Data Point, Data Snapshot

9 in 10 Hispanic Children in Households With Low Incomes Live With at Least One Employed Adult

Helping families with children achieve economic independence is a core goal of the Administration of Children & Families (ACF). To this end, many ACF programs, such as Temporary Assistance for Needy Families (TANF), include efforts to support the paid employment of parents in economically vulnerable families. However, adult employment is already quite common in the households of Hispanic children in families with low incomes.

Most Hispanic children in families with low incomesa —in other words, families whose incomes fall below 200 percent of the federal poverty threshold (or the federal poverty level, FPL)—live with an employed adult, based on our analysis of the 2023 American Community Survey.

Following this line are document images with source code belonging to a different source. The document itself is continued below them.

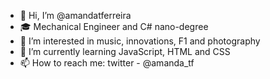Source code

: - 👋 Hi, I’m @amandatferreira
- 🎓 Mechanical Engineer and C# nano-degree
- 👀 I’m interested in music, innovations, F1 and photography
- 🌱 I’m currently learning JavaScript, HTML and CSS
- 📫 How to reach me: twitter - @amanda_tf

<!---
amandatferreira/amandatferreira is a ✨ special ✨ repository because its `README.md` (this file) appears on your GitHub profile.
You can click the Preview link to take a look at your changes.
--->
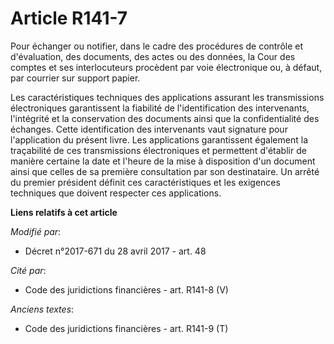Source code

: # Article R141-7

Pour échanger ou notifier, dans le cadre des procédures de contrôle et d'évaluation, des documents, des actes ou des données,
la Cour des comptes et ses interlocuteurs procèdent par voie électronique ou, à défaut, par courrier sur support papier.

Les caractéristiques techniques des applications assurant les transmissions électroniques garantissent la fiabilité de
l'identification des intervenants, l'intégrité et la conservation des documents ainsi que la confidentialité des échanges.
Cette identification des intervenants vaut signature pour l'application du présent livre. Les applications garantissent
également la traçabilité de ces transmissions électroniques et permettent d'établir de manière certaine la date et l'heure de
la mise à disposition d'un document ainsi que celles de sa première consultation par son destinataire. Un arrêté du premier
président définit ces caractéristiques et les exigences techniques que doivent respecter ces applications.

**Liens relatifs à cet article**

_Modifié par_:

  - Décret n°2017-671 du 28 avril 2017 - art. 48

_Cité par_:

  - Code des juridictions financières - art. R141-8 (V)

_Anciens textes_:

  - Code des juridictions financières - art. R141-9 (T)
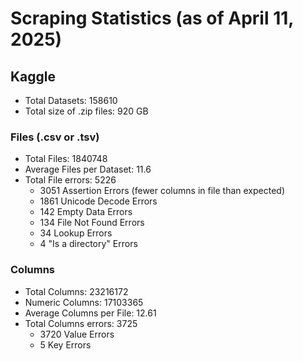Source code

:# Scraping Statistics (as of April 11, 2025)

## Kaggle

- Total Datasets: 158610
- Total size of .zip files: 920 GB

### Files (.csv or .tsv)

- Total Files: 1840748
- Average Files per Dataset: 11.6
- Total File errors: 5226
  - 3051 Assertion Errors (fewer columns in file than expected)
  - 1861 Unicode Decode Errors
  - 142 Empty Data Errors
  - 134 File Not Found Errors
  - 34 Lookup Errors
  - 4 "Is a directory" Errors

### Columns

- Total Columns: 23216172
- Numeric Columns: 17103365
- Average Columns per File: 12.61
- Total Columns errors: 3725
  - 3720 Value Errors
  - 5 Key Errors
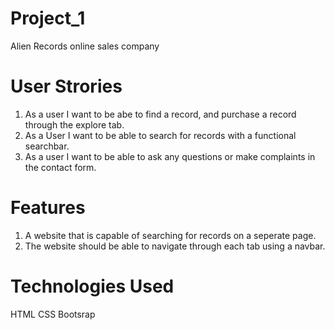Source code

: # Project_1

Alien Records online sales company

# User Strories

1. As a user I want to be abe to find a record, and purchase a record through the explore tab.
2. As a User I want to be able to search for records with a functional searchbar.
3. As a user I want to be able to ask any questions or make complaints in the contact form.

# Features

1. A website that is capable of searching for records on a seperate page.
2. The website should be able to navigate through each tab using a navbar.

# Technologies Used

HTML
CSS
Bootsrap
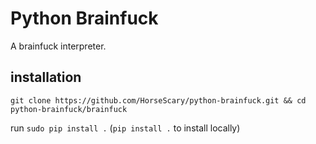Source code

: # Python Brainfuck

A brainfuck interpreter.

## installation 

`git clone https://github.com/HorseScary/python-brainfuck.git && cd python-brainfuck/brainfuck`

run `sudo pip install .` (`pip install .` to install locally)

As shown in Figure 1:

  • Approximately 9 in 10 (89%) Hispanic children living in families with low incomes have at least one employed adult in the household. Most of this employment is full-time: Specifically, more than two thirds (68%) of Hispanic children in families with low incomes live with an adult who works full-time (at least 35 hours per week).
  • Living with an employed adult is more common among Hispanic children in immigrant families (meaning at least one parent was born outside the United States) with low incomes: 93 percent of children in immigrant families live with at least one employed adult and 72 percent live with an adult employed full-time; comparable figures among Hispanic children who live with only U.S.-born parents are 84 percent and 63 percent, respectively.

Additionally, for all Hispanic children, regardless of family income or whether their parents were born in the United States, 95 percent have at least one employed adult in their household and 82 percent live with an adult employed full-time (see Table A in the Appendix).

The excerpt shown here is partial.